--- DATA FOR THIS EXERCISE Enclosed Below ---

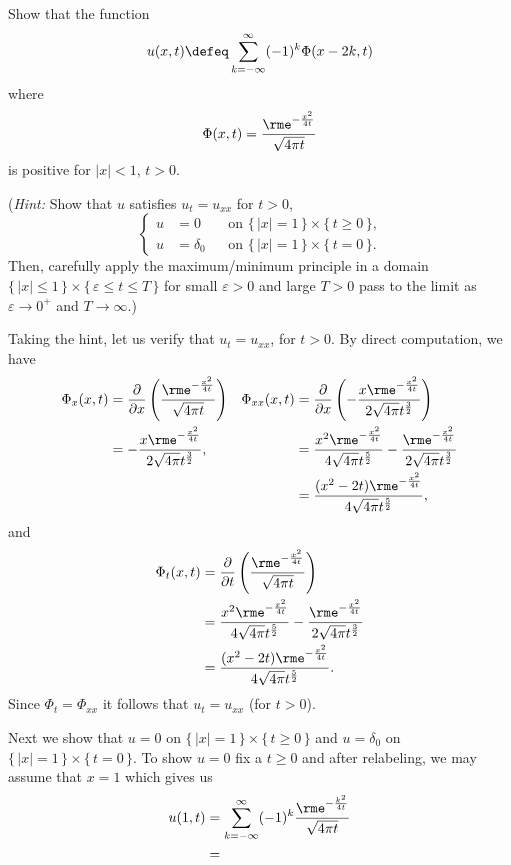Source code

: \begin{problem}
  Show that the function
  \[
    u(x,t)\defeq\sum_{k=-\infty}^\infty (-1)^k\Phi(x-2k,t)
  \]
  where
  \[
    \Phi(x,t)=\frac{\rme^{-\frac{x^2}{4t}}}{\sqrt{4\pi t}}
  \]
  is positive for \(|x|<1\), \(t>0\).

  \noindent (\emph{Hint:} Show that \(u\) satisfies \(u_t=u_{xx}\) for
  \(t>0\),
  \[
    \left\{
      \begin{aligned}
        u&=0&&\text{on \(\{\,|x|=1\,\}\times\{\,t\geq 0\,\}\),}\\
        u&=\delta_0&&\text{on \(\{\,|x|=1\,\}\times\{\,t=0\,\}\).}
      \end{aligned}
    \right.
  \]
  Then, carefully apply the maximum/minimum principle in a domain
  \(\{\,|x|\leq 1\,\}\times\{\,\varepsilon\leq t\leq T\,\}\) for small
  \(\varepsilon>0\) and large \(T>0\) pass to the limit as \(\varepsilon\to
  0^+\) and \(T\to\infty\).)
\end{problem}
\begin{solution}
  Taking the hint, let us verify that \(u_t=u_{xx}\), for \(t>0\). By
  direct computation, we have
  \begin{align*}
    \Phi_x(x,t)
    &=\frac{\partial}{\partial x}
      \left(\frac{\rme^{-\frac{x^2}{4t}}}{\sqrt{4\pi t}}\right)
    &\Phi_{xx}(x,t)
    &=\frac{\partial}{\partial x}
      \left(-\frac{x\rme^{-\frac{x^2}{4t}}}{2\sqrt{4\pi}t^{\frac{3}{2}}}\right)\\
    &=-\frac{x\rme^{-\frac{x^2}{4t}}}{2\sqrt{4\pi}t^{\frac{3}{2}}},
    &&=\frac{x^2\rme^{-\frac{x^2}{4t}}}{4\sqrt{4\pi}t^{\frac{5}{2}}}
      -\frac{\rme^{-\frac{x^2}{4t}}}{2\sqrt{4\pi}t^{\frac{3}{2}}}
    \\
    &&&=\frac{(x^2-2t)\rme^{-\frac{x^2}{4t}}}{4\sqrt{4\pi}t^{\frac{5}{2}}},
  \end{align*}
  and
  \begin{align*}
    \Phi_t(x,t)
    &=\frac{\partial}{\partial t}
      \left(\frac{\rme^{-\frac{x^2}{4t}}}{\sqrt{4\pi t}}\right)\\
    &=\frac{x^2\rme^{-\frac{x^2}{4t}}}{4\sqrt{4\pi}t^{\frac{5}{2}}}
      -\frac{\rme^{-\frac{x^2}{4t}}}{2\sqrt{4\pi}t^{\frac{3}{2}}}\\
    &=\frac{(x^2-2t)\rme^{-\frac{x^2}{4t}}}{4\sqrt{4\pi}t^{\frac{5}{2}}}.
  \end{align*}
  Since \(\Phi_t=\Phi_{xx}\) it follows that \(u_t=u_{xx}\) (for \(t>0\)).

  Next we show that \(u=0\) on \(\{\,|x|=1\,\}\times\{\,t\geq 0\,\}\) and
  \(u=\delta_0\) on \(\{\,|x|=1\,\}\times\{\,t=0\,\}\). To show \(u=0\) fix
  a \(t\geq 0\) and after relabeling, we may assume that \(x=1\) which
  gives us
  \begin{align*}
    u(1,t)
    &=\sum_{k=-\infty}^\infty(-1)^k\frac{\rme^{-\frac{k^2}{4t}}}{\sqrt{4\pi
      t}}\\
    &=
  \end{align*}
\end{solution}
\newpage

--- End of Enclosed DATA FOR THIS EXERCISE ---

DESCRIPTION OF THE TASK:
Filter the data above by the word "left" and copy every line that matches.

ANSWER SPACE:
    \left\{
      \left(\frac{\rme^{-\frac{x^2}{4t}}}{\sqrt{4\pi t}}\right)
      \left(-\frac{x\rme^{-\frac{x^2}{4t}}}{2\sqrt{4\pi}t^{\frac{3}{2}}}\right)\\
      \left(\frac{\rme^{-\frac{x^2}{4t}}}{\sqrt{4\pi t}}\right)\\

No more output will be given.